Vous vous posez peut-être la question si vous êtes porteur du virus SARS-CoV-2 ? Pour connaître l’ensemble des informations et recommandations concernant le coronavirus Covid-19, vous pouvez contacter la plateforme nationale 0800 130 000 tous les jours et 24h/24 et consulter les sites internet du Gouvernement, du ministère des solidarités et de la santé et de Santé Publique France. Si vous êtes suspectés d’être contaminé par ce virus (selon les critères définis par Santé Publique France), votre médecin traitant vous délivrera une ordonnance pour vous faire dépister dans un laboratoire de ville.

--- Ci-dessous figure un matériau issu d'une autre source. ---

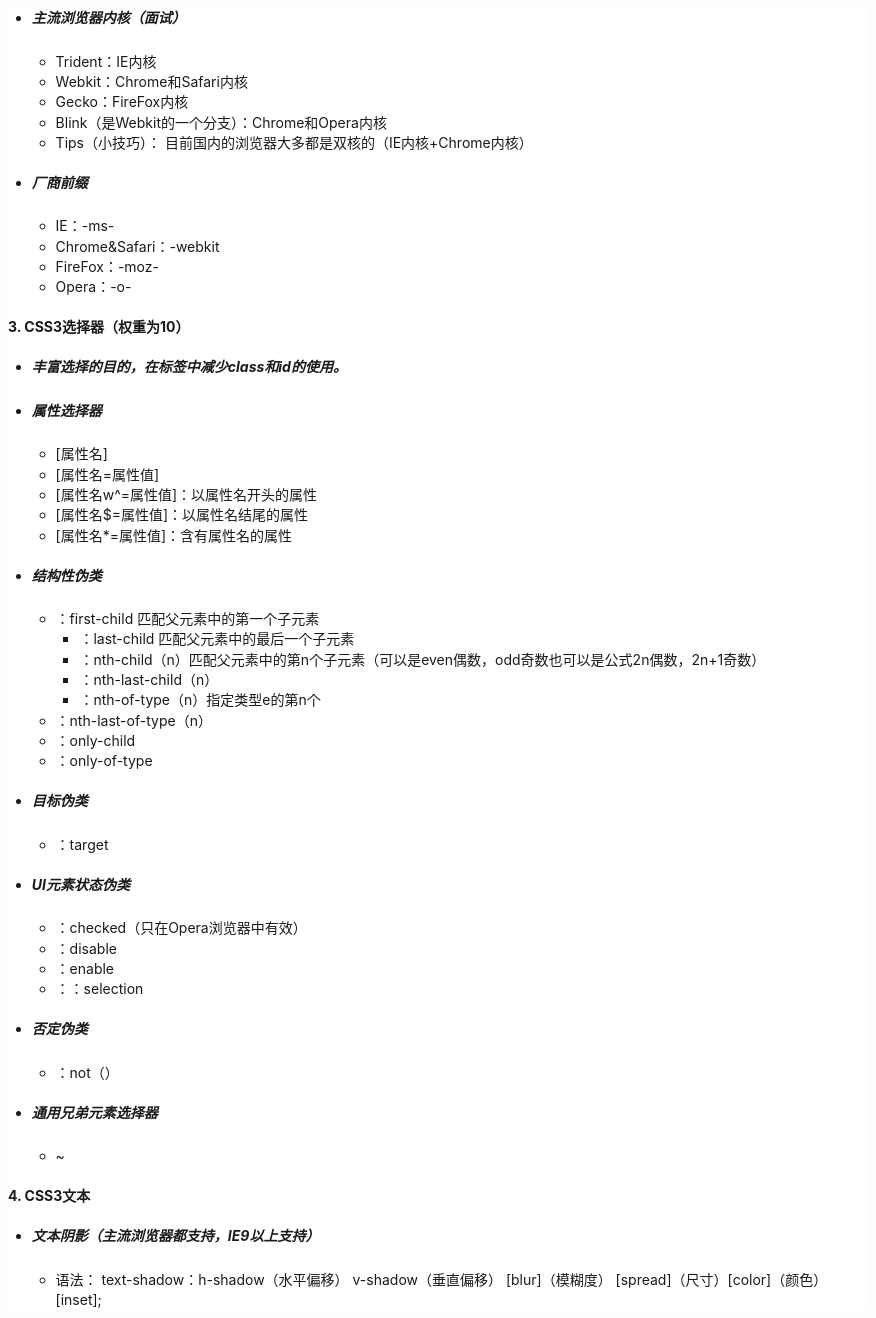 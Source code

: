 + ##### 主流浏览器内核（面试）

  + Trident：IE内核
  + Webkit：Chrome和Safari内核
  + Gecko：FireFox内核
  + Blink（是Webkit的一个分支）：Chrome和Opera内核
  + Tips（小技巧）： 目前国内的浏览器大多都是双核的（IE内核+Chrome内核）

+ ##### 厂商前缀

  + IE：-ms-
  + Chrome&Safari：-webkit
  + FireFox：-moz-
  + Opera：-o-

#### 3. CSS3选择器（权重为10）

+ ##### 丰富选择的目的，在标签中减少class和id的使用。
+ ##### 属性选择器

  + \[属性名]
  + \[属性名=属性值]
  + \[属性名w^=属性值]：以属性名开头的属性
  + \[属性名$=属性值]：以属性名结尾的属性
  + \[属性名*=属性值]：含有属性名的属性
+ ##### 结构性伪类

  + ：first-child		匹配父元素中的第一个子元素
    + ：last-child	匹配父元素中的最后一个子元素
    + ：nth-child（n）匹配父元素中的第n个子元素（可以是even偶数，odd奇数也可以是公式2n偶数，2n+1奇数）
    + ：nth-last-child（n）
    + ：nth-of-type（n）指定类型e的第n个
  + ：nth-last-of-type（n）
  + ：only-child
  + ：only-of-type
+ ##### 目标伪类

  +  ：target
+ ##### UI元素状态伪类

  + ：checked（只在Opera浏览器中有效）
  + ：disable
  + ：enable
  + ：：selection
+ ##### 否定伪类

  + ：not（）
+ ##### 通用兄弟元素选择器

  + ~

#### 4. CSS3文本

+ ##### 文本阴影（主流浏览器都支持，IE9以上支持）

  + 语法： text-shadow：h-shadow（水平偏移） v-shadow（垂直偏移） [blur]（模糊度） [spread]（尺寸）[color]（颜色）[inset];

Dépistage dans un laboratoire de ville

La Haute autorité de santé, précise dans un avis la procédure du dépistage.

Cet avis informe sur :

  • les conditions de prescriptions du test (diagnostic et suivi),
  • les modalités des prélèvements et de leur envoi,
  • les recommandations de manipulations des prélèvements en LSB2,
  • les bonnes pratiques relatives à la technique de transcription inverse suivie d’une amplification,
  • le rendu des résultats.

Par ailleurs, l’arrêté du 7 mars 2020 précise que «la manipulation des échantillons respiratoires doit se faire dans un laboratoire LSB2 (niveau d’exigence de sécurité biologique, NDLR)». En claire, la plupart des laboratoires de ville serait en mesure de faire le test de dépistage. Mais comment trouver un laboratoire votre laboratoire d’analyse médicale.

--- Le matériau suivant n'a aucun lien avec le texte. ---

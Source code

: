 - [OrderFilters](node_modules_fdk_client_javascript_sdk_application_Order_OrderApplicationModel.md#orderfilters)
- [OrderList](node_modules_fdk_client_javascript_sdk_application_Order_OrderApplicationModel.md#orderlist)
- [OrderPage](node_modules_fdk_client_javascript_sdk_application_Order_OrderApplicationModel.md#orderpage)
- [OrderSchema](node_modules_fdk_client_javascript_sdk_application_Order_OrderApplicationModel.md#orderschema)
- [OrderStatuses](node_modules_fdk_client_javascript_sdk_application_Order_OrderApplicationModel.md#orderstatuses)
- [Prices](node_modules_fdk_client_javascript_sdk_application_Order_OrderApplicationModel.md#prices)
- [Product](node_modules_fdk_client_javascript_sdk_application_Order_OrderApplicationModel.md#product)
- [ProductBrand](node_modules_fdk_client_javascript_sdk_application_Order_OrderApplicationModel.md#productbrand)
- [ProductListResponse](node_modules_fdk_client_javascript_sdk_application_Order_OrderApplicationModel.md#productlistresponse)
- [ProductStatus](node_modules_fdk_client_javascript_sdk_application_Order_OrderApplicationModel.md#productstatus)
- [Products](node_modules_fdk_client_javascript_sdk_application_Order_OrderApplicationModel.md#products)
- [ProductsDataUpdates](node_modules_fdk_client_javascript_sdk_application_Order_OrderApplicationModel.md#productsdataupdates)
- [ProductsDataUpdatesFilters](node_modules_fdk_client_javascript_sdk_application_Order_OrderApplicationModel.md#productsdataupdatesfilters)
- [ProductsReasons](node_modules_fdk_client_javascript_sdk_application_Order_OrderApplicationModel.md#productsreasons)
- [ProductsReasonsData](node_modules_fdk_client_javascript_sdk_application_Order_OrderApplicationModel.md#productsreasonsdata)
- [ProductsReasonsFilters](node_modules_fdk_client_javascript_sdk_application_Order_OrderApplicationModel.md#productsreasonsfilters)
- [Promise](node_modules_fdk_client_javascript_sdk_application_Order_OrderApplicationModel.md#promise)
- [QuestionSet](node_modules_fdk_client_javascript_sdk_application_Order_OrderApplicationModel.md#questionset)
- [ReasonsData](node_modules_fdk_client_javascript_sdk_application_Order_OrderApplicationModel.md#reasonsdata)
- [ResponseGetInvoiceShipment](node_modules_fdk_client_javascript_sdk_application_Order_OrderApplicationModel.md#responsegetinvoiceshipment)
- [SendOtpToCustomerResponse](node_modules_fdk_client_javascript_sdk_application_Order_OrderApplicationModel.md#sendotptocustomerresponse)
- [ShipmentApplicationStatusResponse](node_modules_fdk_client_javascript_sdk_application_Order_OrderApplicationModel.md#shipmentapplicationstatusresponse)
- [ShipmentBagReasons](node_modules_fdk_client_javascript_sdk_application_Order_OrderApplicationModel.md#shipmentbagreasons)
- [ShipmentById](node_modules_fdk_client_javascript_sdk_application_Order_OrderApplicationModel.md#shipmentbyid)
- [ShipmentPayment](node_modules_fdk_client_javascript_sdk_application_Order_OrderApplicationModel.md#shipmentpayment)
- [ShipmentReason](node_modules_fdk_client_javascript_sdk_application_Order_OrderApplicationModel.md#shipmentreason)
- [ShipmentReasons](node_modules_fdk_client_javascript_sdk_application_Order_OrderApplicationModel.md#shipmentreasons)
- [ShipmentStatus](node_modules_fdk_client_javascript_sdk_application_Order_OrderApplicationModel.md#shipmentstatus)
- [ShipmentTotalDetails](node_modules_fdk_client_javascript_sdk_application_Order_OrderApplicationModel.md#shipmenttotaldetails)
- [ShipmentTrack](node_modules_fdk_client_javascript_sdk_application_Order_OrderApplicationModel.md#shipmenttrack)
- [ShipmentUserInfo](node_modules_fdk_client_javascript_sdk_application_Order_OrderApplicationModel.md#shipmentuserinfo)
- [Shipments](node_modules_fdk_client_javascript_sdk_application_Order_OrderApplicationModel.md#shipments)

Où trouver un laboratoire de ville ?

Vous pouvez trouver un laboratoire de ville proche de chez vous, avec une simple requête Google en cliquant ici qui déterminera (grâce à votre IP) le laboratoire le plus proche de chez vous.

Modalités de prélèvement

D’après la Haute autorité de santé, des prélèvements nasopharyngés profonds par écouvillonnage ou des prélèvements des voies respiratoires basses (crachats, lavage bronchoalvéolaire) sont réalisés le cas échéant au domicile du patient par un professionnel de santé autorisé (notamment médecin, biologiste médical, infirmière diplômée d’Etat) et portant les équipements de protection individuelle recommandés.

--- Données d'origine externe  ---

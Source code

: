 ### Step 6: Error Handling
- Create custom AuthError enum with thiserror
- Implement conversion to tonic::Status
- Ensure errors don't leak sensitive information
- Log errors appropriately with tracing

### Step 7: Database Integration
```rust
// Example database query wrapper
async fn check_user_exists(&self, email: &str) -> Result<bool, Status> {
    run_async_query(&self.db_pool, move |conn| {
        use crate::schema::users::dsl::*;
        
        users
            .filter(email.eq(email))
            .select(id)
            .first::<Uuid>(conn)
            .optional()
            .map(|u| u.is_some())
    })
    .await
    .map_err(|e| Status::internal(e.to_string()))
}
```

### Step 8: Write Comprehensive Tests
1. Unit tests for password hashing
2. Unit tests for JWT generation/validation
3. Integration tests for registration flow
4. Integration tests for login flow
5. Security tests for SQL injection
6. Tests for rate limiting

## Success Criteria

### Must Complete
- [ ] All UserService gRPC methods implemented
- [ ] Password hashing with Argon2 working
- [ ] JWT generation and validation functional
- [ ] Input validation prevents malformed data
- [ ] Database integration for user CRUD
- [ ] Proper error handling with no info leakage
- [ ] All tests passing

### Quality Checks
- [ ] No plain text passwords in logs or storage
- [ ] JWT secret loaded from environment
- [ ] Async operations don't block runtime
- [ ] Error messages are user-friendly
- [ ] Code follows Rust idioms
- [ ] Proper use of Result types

Le prix des tests est fixé à 54 euros, pris en charge à 70% par la Sécurité sociale, le reste étant remboursé par les mutuelles. C’est un prix en baisse par rapport à celui que facturaient les hôpitaux au titre du «référentiel des actes innovants hors nomenclature», fixé à 135 euros.

Le résultat de cet examen est à rendre au patient et au médecin prescripteur, avec information à la cellule d’intervention de Santé Publique France en région, à l’agence régionale de santé et au centre de crise de la Direction Générale de la Santé. L’arrêté du 7 mars précise que le résultat doit être transmis dans les 24 heures

Les tests seront réalisés à deux fins: pour confirmer un diagnostic de Covid-19 chez un patient suspect, puis à deux reprises à 48 heures d’intervalle pour certifier qu’un patient guéri n’excrète plus le virus, donc n’a plus besoin de protéger son entourage. «L’idée est de tester tous les cas suspects, mais il y a plusieurs situations», indiquait samedi le directeur général de la santé Jérôme Salomon, bien conscient que tous ne pourront pas être testés si l’épidémie prend de l’ampleur.

Suivre l’évolution de l’épidémie

Les cas graves ainsi que les personnes hospitalisées pour une autre raison mais présentant des symptômes devront être testés. De même pour «les nouveaux regroupements de cas» ou les cas apparaissant dans «de nouveaux territoires». Réaliser un test ne changera en revanche rien à la prise en charge: faute de médicament validé contre le Covid-19, celle-ci est uniquement symptomatique (paracétamol contre la fièvre, aide respiratoire et gestes de réanimation classiques dans les cas graves). L’intérêt du test est donc essentiellement de suivre le plus fidèlement possible l’épidémie et de pouvoir lever les confinements inutiles.